As a result of provincial legislation and the common law (and in Quebec, the civil counterpart to the common law regime), owning or occupying contaminated land can lead to costly environmental liability for you personally and your business, even if your business did not cause the contamination. This article is not intended to provide a review of the different provincial regimes governing regulatory environmental liability or the various common law causes of action that can give rise to environmental liability. We recommend consulting with legal counsel to identify the applicable regulatory regime(s) that govern your business operations and to ascertain whether your business may be exposed to claims arising at common law.

In addition, environmental liability can arise from having “care and control” of contaminated property or contamination found at a property.

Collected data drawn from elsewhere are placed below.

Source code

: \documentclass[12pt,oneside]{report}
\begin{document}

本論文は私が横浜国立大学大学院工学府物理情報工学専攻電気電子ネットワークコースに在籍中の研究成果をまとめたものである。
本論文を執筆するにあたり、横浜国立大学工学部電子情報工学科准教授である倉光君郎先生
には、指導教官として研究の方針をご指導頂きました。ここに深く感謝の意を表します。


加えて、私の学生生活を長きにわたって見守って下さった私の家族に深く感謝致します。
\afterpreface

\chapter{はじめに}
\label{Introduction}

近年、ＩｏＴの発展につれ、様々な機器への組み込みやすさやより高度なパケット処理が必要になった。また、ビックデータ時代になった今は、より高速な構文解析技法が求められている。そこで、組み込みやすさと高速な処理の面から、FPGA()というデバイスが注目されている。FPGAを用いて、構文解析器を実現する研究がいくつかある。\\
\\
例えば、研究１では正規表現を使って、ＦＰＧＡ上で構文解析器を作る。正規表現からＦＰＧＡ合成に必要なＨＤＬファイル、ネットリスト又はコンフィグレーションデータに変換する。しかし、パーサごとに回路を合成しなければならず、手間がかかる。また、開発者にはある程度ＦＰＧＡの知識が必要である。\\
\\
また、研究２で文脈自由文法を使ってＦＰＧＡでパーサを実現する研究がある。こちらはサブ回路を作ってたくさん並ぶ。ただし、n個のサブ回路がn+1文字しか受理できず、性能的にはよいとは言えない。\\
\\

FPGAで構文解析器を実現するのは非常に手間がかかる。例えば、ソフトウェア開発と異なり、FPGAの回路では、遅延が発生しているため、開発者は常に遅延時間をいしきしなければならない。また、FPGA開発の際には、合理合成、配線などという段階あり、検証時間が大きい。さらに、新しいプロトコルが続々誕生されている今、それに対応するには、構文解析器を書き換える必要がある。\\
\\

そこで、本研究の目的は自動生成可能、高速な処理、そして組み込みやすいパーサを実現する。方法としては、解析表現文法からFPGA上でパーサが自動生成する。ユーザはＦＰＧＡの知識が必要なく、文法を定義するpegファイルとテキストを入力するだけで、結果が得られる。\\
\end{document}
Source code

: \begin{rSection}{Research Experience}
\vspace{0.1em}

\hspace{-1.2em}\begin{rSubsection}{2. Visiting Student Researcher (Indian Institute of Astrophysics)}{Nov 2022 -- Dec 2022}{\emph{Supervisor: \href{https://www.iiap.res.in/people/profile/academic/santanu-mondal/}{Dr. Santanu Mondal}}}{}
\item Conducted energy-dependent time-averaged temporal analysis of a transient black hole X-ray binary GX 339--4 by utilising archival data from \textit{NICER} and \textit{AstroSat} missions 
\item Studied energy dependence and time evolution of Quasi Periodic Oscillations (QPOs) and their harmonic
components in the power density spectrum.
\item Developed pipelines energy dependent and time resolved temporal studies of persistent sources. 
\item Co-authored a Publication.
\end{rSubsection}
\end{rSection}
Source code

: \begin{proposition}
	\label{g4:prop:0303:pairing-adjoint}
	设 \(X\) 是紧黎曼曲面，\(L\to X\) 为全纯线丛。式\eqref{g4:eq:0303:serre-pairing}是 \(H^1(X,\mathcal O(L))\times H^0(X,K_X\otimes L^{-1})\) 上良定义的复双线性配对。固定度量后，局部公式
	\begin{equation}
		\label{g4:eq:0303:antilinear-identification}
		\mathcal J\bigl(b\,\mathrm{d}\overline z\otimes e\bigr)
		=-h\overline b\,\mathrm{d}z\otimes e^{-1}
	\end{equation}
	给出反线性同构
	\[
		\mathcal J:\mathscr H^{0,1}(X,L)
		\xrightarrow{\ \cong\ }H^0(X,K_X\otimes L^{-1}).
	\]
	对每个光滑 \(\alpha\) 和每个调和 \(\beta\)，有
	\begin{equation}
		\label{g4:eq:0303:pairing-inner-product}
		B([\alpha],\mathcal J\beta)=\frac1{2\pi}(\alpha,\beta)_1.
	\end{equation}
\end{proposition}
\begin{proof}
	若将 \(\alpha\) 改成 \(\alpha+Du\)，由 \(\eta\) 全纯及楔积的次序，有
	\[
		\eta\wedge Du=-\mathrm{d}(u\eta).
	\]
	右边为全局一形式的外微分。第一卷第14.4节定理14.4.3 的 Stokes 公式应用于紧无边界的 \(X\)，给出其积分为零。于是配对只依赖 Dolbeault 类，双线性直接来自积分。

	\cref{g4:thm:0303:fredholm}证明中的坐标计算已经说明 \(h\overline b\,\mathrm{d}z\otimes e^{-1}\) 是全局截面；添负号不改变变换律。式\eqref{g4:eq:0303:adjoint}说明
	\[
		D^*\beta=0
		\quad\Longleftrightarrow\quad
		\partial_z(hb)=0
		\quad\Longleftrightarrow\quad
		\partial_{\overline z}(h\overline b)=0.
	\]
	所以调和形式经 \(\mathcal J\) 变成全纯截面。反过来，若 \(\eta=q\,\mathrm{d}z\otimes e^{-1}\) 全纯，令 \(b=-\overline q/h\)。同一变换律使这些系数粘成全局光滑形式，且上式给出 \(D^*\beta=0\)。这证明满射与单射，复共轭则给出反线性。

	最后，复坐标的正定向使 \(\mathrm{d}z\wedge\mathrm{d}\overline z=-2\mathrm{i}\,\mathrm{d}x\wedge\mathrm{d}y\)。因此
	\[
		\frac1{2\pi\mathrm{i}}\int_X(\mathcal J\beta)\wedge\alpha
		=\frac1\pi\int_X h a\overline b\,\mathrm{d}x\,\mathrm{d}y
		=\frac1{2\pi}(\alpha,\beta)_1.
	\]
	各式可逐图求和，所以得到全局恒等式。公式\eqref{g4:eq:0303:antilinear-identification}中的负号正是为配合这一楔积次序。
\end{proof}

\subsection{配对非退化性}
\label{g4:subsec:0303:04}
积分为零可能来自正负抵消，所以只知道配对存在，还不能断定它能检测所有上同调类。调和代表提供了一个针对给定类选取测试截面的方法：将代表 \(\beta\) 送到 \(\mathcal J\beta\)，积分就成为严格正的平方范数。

This is a particularly important consideration for tenants occupying property pursuant to a lease because ownership of land is not necessary to give rise to environmental liability.  Moreover, environmental consultants often overlook or discount the potential environmental liability of businesses arising from the “care and control” principle or occupation of a property pursuant to a lease.  This is why it is important to ensure that any proposed real estate transaction (purchase or lease) is reviewed by legal counsel to assess and propose strategies to mitigate potential risks. 

Assessing risk: The due diligence process

In the real estate context, due diligence means taking all reasonable steps to confirm financial, legal, structural, zoning, and environmental concerns before you finalize an agreement. The due diligence process is the best way to identify and assess the environmental risk associated with a particular property before you seal the deal. It is important to note that any type of property may be contaminated and that one of the key considerations in the due diligence process is the history of a particular property and the surrounding properties. For example, many areas that are now being developed for residential purposes were historically used for commercial and industrial activities. The history of a particular property and the associated environmental risks may not be readily apparent based on its current use, which is why it is necessary to engage qualified environmental consultants and legal counsel with the appropriate experience to conduct a due diligence review.  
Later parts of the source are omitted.